◆ **Description of the task**: Nothing but the pictures gets dropped; retype every entry exactly.

◆ **Exercise material**:
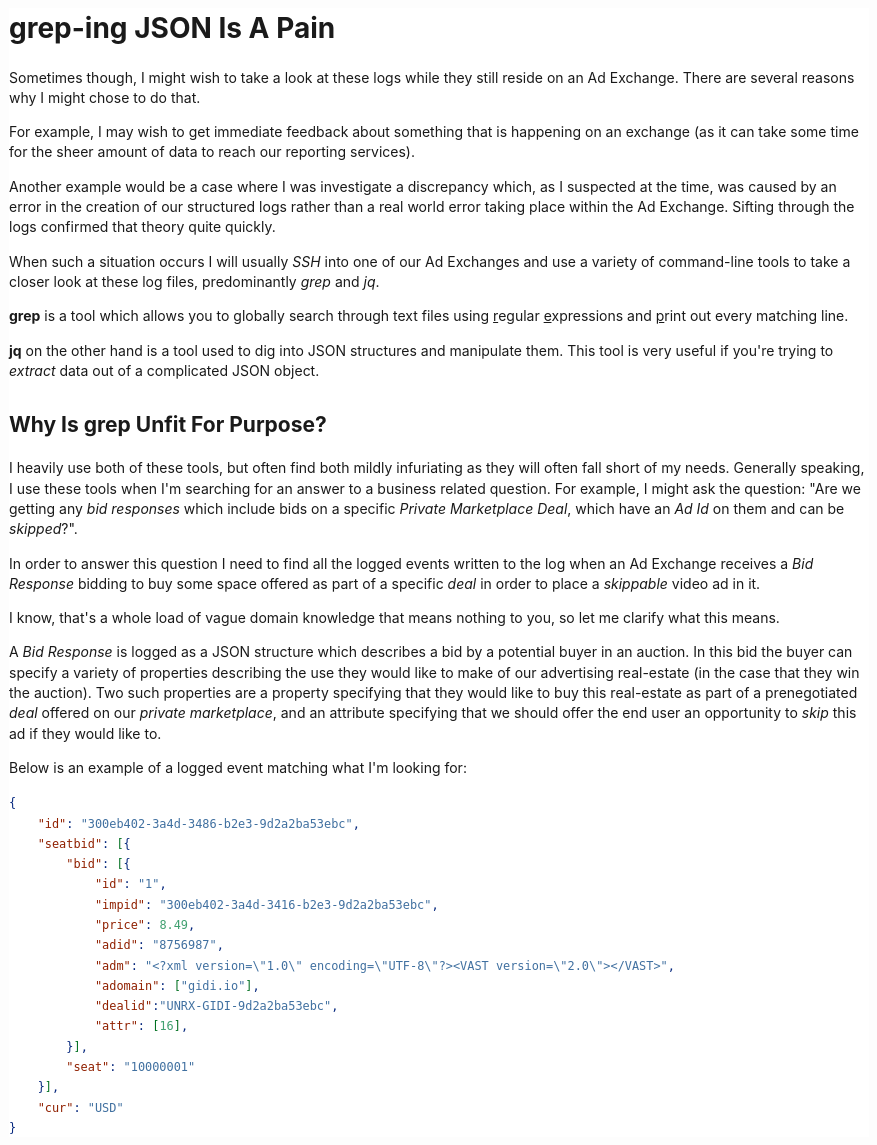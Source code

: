 
# grep-ing JSON Is A Pain

Sometimes though, I might wish to take a look at these logs while they still reside on an Ad Exchange. There are several reasons why I might chose to do that.

For example, I may wish to get immediate feedback about something that is happening on an exchange (as it can take some time for the sheer amount of data to reach our reporting services). 

Another example would be a case where I was investigate a discrepancy which, as I suspected at the time, was caused by an error in the creation of our structured logs rather than a real world error taking place within the Ad Exchange. Sifting through the logs confirmed that theory quite quickly.

When such a situation occurs I will usually _SSH_ into one of our Ad Exchanges and use a variety of command-line tools to take a closer look at these log files, predominantly _grep_ and _jq_.

**grep** is a tool which allows you to <u>g</u>lobally search through text files using <u>r</u>egular <u>e</u>xpressions and <u>p</u>rint out every matching line. 

**jq** on the other hand is a tool used to dig into JSON structures and manipulate them. This tool is very useful if you're trying to _extract_ data out of a complicated JSON object.


## Why Is grep Unfit For Purpose?

I heavily use both of these tools, but often find both mildly infuriating as they will often fall short of my needs. Generally speaking, I use these tools when I'm searching for an answer to a business related question. For example, I might ask the question: "Are we getting any _bid responses_ which include bids on a specific _Private Marketplace Deal_, which have an _Ad Id_ on them and can be _skipped_?".

In order to answer this question I need to find all the logged events written to the log when an Ad Exchange receives a _Bid Response_ bidding to buy some space offered as part of a specific _deal_ in order to place a _skippable_ video ad in it.

I know, that's a whole load of vague domain knowledge that means nothing to you, so let me clarify what this means.

A _Bid Response_ is logged as a JSON structure which describes a bid by a potential buyer in an auction. In this bid the buyer can specify a variety of properties describing the use they would like to make of our advertising real-estate (in the case that they win the auction). Two such properties are a property specifying that they would like to buy this real-estate as part of a prenegotiated _deal_ offered on our _private marketplace_, and an attribute specifying that we should offer the end user an opportunity to _skip_ this ad if they would like to.


Below is an example of a logged event matching what I'm looking for:

```json
{
	"id": "300eb402-3a4d-3486-b2e3-9d2a2ba53ebc",
	"seatbid": [{
		"bid": [{
			"id": "1",
			"impid": "300eb402-3a4d-3416-b2e3-9d2a2ba53ebc",
			"price": 8.49,
			"adid": "8756987",
			"adm": "<?xml version=\"1.0\" encoding=\"UTF-8\"?><VAST version=\"2.0\"></VAST>",
			"adomain": ["gidi.io"],
			"dealid":"UNRX-GIDI-9d2a2ba53ebc",
			"attr": [16],
		}],
		"seat": "10000001"
	}],
	"cur": "USD"
}
```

◆ **Response area**:
Source code

: 
# grep-ing JSON Is A Pain

Sometimes though, I might wish to take a look at these logs while they still reside on an Ad Exchange. There are several reasons why I might chose to do that.

For example, I may wish to get immediate feedback about something that is happening on an exchange (as it can take some time for the sheer amount of data to reach our reporting services). 

Another example would be a case where I was investigate a discrepancy which, as I suspected at the time, was caused by an error in the creation of our structured logs rather than a real world error taking place within the Ad Exchange. Sifting through the logs confirmed that theory quite quickly.

When such a situation occurs I will usually _SSH_ into one of our Ad Exchanges and use a variety of command-line tools to take a closer look at these log files, predominantly _grep_ and _jq_.

**grep** is a tool which allows you to <u>g</u>lobally search through text files using <u>r</u>egular <u>e</u>xpressions and <u>p</u>rint out every matching line. 

**jq** on the other hand is a tool used to dig into JSON structures and manipulate them. This tool is very useful if you're trying to _extract_ data out of a complicated JSON object.


## Why Is grep Unfit For Purpose?

I heavily use both of these tools, but often find both mildly infuriating as they will often fall short of my needs. Generally speaking, I use these tools when I'm searching for an answer to a business related question. For example, I might ask the question: "Are we getting any _bid responses_ which include bids on a specific _Private Marketplace Deal_, which have an _Ad Id_ on them and can be _skipped_?".

In order to answer this question I need to find all the logged events written to the log when an Ad Exchange receives a _Bid Response_ bidding to buy some space offered as part of a specific _deal_ in order to place a _skippable_ video ad in it.

I know, that's a whole load of vague domain knowledge that means nothing to you, so let me clarify what this means.

A _Bid Response_ is logged as a JSON structure which describes a bid by a potential buyer in an auction. In this bid the buyer can specify a variety of properties describing the use they would like to make of our advertising real-estate (in the case that they win the auction). Two such properties are a property specifying that they would like to buy this real-estate as part of a prenegotiated _deal_ offered on our _private marketplace_, and an attribute specifying that we should offer the end user an opportunity to _skip_ this ad if they would like to.


Below is an example of a logged event matching what I'm looking for:

```json
{
	"id": "300eb402-3a4d-3486-b2e3-9d2a2ba53ebc",
	"seatbid": [{
		"bid": [{
			"id": "1",
			"impid": "300eb402-3a4d-3416-b2e3-9d2a2ba53ebc",
			"price": 8.49,
			"adid": "8756987",
			"adm": "<?xml version=\"1.0\" encoding=\"UTF-8\"?><VAST version=\"2.0\"></VAST>",
			"adomain": ["gidi.io"],
			"dealid":"UNRX-GIDI-9d2a2ba53ebc",
			"attr": [16],
		}],
		"seat": "10000001"
	}],
	"cur": "USD"
}
```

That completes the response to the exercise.